Do you feel your music is part of some UK dance music lineage or continuum?
“Yeah, maybe…the UK underground’s been around long enough now for certain sounds or ways of doing things to mean something. But I’m not a collector, I just like the tunes and I clock the techniques I like, but do my own version of them. I love how certain things sound and I try to learn stuff so that I can be a better producer. I hold tight to some of those old tunes that weren’t perfect or that are a bit messy and out of tune.
“The sound that I’m focused on is more, you know, when you come out of a club and there’s that echo in your head of the music you just heard…I love that music, but I can’t make that club sort of stuff…but I can try and make the afterglow of that music.”
The point where the music and the people overlap, maybe?
“You know what I mean…it’s like people after a club and they’re sitting around or playing Playstation and stuff, still listening to the echo of their night out in their heads. Or when you walk down the stairs into a club and you start hearing the music, but there’s people talking around you and the music mixes itself in with real life. I like that sound…it’s like a memory of a tune. I think I can maybe make that sound better than I can make a club tune. I can’t make super-tunes, but I can make eerie tunes…quiet and rolled-out, with the elements out of reach.”

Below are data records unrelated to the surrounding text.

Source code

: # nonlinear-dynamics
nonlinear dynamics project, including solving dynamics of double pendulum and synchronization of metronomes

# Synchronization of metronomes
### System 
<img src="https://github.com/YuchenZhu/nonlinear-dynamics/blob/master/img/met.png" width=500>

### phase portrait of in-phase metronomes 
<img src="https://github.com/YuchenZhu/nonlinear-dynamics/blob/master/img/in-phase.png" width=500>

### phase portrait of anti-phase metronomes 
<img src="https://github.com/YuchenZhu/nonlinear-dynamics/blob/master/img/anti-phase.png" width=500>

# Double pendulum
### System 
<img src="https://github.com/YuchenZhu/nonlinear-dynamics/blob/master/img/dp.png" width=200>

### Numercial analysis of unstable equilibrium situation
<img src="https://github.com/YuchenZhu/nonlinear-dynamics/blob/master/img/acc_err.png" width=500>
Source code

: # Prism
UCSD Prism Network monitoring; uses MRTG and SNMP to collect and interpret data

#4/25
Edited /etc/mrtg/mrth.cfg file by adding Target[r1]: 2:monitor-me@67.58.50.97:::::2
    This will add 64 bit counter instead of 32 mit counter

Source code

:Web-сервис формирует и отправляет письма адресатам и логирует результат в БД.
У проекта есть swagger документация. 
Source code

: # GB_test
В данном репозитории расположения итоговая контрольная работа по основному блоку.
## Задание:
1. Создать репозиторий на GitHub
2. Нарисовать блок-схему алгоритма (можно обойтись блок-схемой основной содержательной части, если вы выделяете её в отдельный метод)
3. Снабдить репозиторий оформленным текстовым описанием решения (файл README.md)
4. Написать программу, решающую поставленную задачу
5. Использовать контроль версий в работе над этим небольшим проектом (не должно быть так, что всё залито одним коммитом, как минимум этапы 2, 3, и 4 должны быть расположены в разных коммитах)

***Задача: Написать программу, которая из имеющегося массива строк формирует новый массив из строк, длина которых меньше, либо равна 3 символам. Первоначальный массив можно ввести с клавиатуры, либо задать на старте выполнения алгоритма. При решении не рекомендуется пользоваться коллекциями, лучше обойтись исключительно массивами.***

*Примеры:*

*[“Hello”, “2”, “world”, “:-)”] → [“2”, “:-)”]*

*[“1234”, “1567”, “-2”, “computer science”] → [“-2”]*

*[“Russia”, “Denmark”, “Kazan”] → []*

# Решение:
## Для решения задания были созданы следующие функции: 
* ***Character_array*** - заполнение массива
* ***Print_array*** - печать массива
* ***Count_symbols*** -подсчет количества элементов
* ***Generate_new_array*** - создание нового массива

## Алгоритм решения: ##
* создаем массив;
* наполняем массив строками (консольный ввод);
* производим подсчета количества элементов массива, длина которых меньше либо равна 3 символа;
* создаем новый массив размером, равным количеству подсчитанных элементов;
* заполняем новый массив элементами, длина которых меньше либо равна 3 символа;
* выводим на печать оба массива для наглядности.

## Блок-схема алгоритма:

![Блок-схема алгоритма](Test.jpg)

“You can’t let a type of music you care about just become another sample-pack or genre…or it will get globally fucked over.”
You’ve said before that you think your music sounds ‘wrong’ in some way…
“I like making tunes that maybe help people get lost in…As soon as you say you’re going to make a certain genre of tune, then you’re restricting things…and that’s always been a bit wrong to me. You can’t let a type of music you care about just become another sample-pack or genre…or it will get globally fucked over.”
Plus, your music also manages to balance the light and the dark.
“People talk about making ‘dark’ tunes, but they’re not properly dark, they’re just trainee male rage music. When you hear something properly dark, like Dillinja’s ‘Deadly Deep Subs’ or ‘Mortex’ by Tech Itch…they’re dark, they’re fierce tunes, they don’t fake it; they stay true…Some of the darkest tunes aren’t just dark sounds, sometimes vocals and warm sounds can be hypnotic and executed in a cold way…like they got shark eyes looking at you. If you feel like the person that made that tune was moody, had a piece of glass in their head or was bad-minded, then that’s dark and I love that feeling [laughs].
“I like putting uplifting elements in something that’s moody as fuck. Make them appear for a moment, and then take them away. That’s the sound I love…like embers in the tune…little glowing bits of vocals…they appear for a second, then fade away and you’re left with an empty, sort of air-duct sound…something that’s eerie and empty. Like you’re waiting just inside a newsagent in the rain…a little sanctuary, then you walk out in it. I love that.”
That’s a lovely analogy. Any other non-musical sounds that inspire you?
“My favourite sound in the world is the motion-tracker from Aliens. You know the motion sensors from that film? I remember being little when I heard it. My older brother would tell me about it…he’d tell me all these different stories about it. It was like folklore to me.
“That eerie sound…the sound of something tracking something else through total emptiness…I love that kind of thing. All I ever wanted to do was make tunes that had rolling, garage-y, junglist drums with subs and cut-up singers and some of that motion-tracker thing! Just give me that and I’m happy [laughs]. It’s quite a simple thing I want to do.”